In his decision to grant summary judgment in favour of the Claimants, in the above named conjoined matters, Mr Justice Eder leaves no room for doubt that judges in England take pre trial conduct very seriously indeed and will regard a “snub” by foreign parties, even public authorities, as a direct offence to the authority of the English court.
In his judgement, Mr Justice Eder regarded “any defendant who deliberately ignores proceedings duly instituted in this court and properly served does so at its peril particularly where the parties have expressly agreed English law and jurisdiction to govern their relationship; and whatever merits might exist in the self redress process instituted by Piedmont in Italy provide no justification whatsoever for the decision by Piedmont effectively to ignore” the English proceedings
Judgement as to Declaratory relief in this case was delivered to Piemonte over 12 months before the case for summary judgement was heard. Despite the fact that Piedmont had notice by September 2012 it did not proceed with an application to set aside the judgment before the end of June 2013. Further, it did so without at this time serving a defence following up its application even in draft form as envisaged in equity in the English jurisdiction. The court in its judgement regarded that delay as sufficient, of itself, to justify the dismissal of the application to set aside.

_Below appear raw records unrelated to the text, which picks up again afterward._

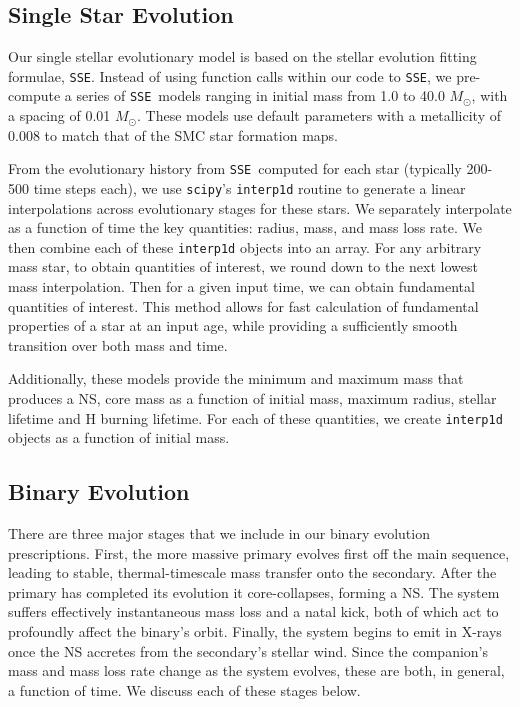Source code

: \documentclass[usenatbib]{mnras}
\newcommand{\Msun}{\ifmmode {M_{\odot}}\else${M_{\odot}}$\fi}
\newcommand{\sse}{{\tt SSE}}
\begin{document}
\subsection{Single Star Evolution} \label{sec:single_star}

Our single stellar evolutionary model is based on the stellar evolution fitting formulae, \sse \citep{hurley00}. Instead of using function calls within our code to \sse, we pre-compute a series of \sse\ models ranging in initial mass from 1.0 to 40.0 \Msun, with a spacing of 0.01 \Msun. These models use default parameters with a metallicity of 0.008 to match that of the SMC star formation maps.

From the evolutionary history from \sse\ computed for each star (typically 200-500 time steps each), we use {\tt scipy}'s {\tt interp1d} routine to generate a linear interpolations across evolutionary stages for these stars. We separately interpolate as a function of time the key quantities: radius, mass, and mass loss rate. We then combine each of these {\tt interp1d} objects into an array. For any arbitrary mass star, to obtain quantities of interest, we round down to the next lowest mass interpolation. Then for a given input time, we can obtain fundamental quantities of interest. This method allows for fast calculation of fundamental properties of a star at an input age, while providing a sufficiently smooth transition over both mass and time.

Additionally, these models provide the minimum and maximum mass that produces a NS, core mass as a function of initial mass, maximum radius, stellar lifetime and H burning lifetime. For each of these quantities, we create {\tt interp1d} objects as a function of initial mass.



\subsection{Binary Evolution} \label{sec:binary_evolve}

There are three major stages that we include in our binary evolution prescriptions. First, the more massive primary evolves first off the main sequence, leading to stable, thermal-timescale mass transfer onto the secondary. After the primary has completed its evolution it core-collapses, forming a NS. The system suffers effectively instantaneous mass loss and a natal kick, both of which act to profoundly affect the binary's orbit. Finally, the system begins to emit in X-rays once the NS accretes from the secondary's stellar wind. Since the companion's mass and mass loss rate change as the system evolves, these are both, in general, a function of time. We discuss each of these stages below.
\end{document}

Moreover, an Italian public authority seeking to shield itself behind the authority of the Italian courts to shut out the jurisdiction of the English courts may indeed be very unpleasantly surprised as was the case here where the Italian Regional Administrative Court of Piedmont refused jurisdiction in the above named cases in favour of the English courts, a fact taken into account in the judgement of the English court in the application for summary judgement as further justification for its decision. .
As a result of the above conduct of the Regione Piemonte, any merits as to substance that its application might have had were not only looked upon in a negative light due to the delay in bringing the application before the court but were also not evidenced sufficiently due to the failure to serve a defence. Even a draft defence would have probably sufficed. Without any pleading, Piedmont lost the opportunity of putting its defence forward. The witness statement filed by the Region was also not sufficient to replace a defence.
It is interesting to note, that Mr Justice Eder would have probably found in favour of Piemonte in respect of its capacity to enter the transactions, if this issue was properly put forward in a defence. Clearly Piedmont lost a great opportunity.
This case should serve as a warning to foreign defendants and particularly local authorities to seek early advice whenever confronted with a claim involving the English Courts.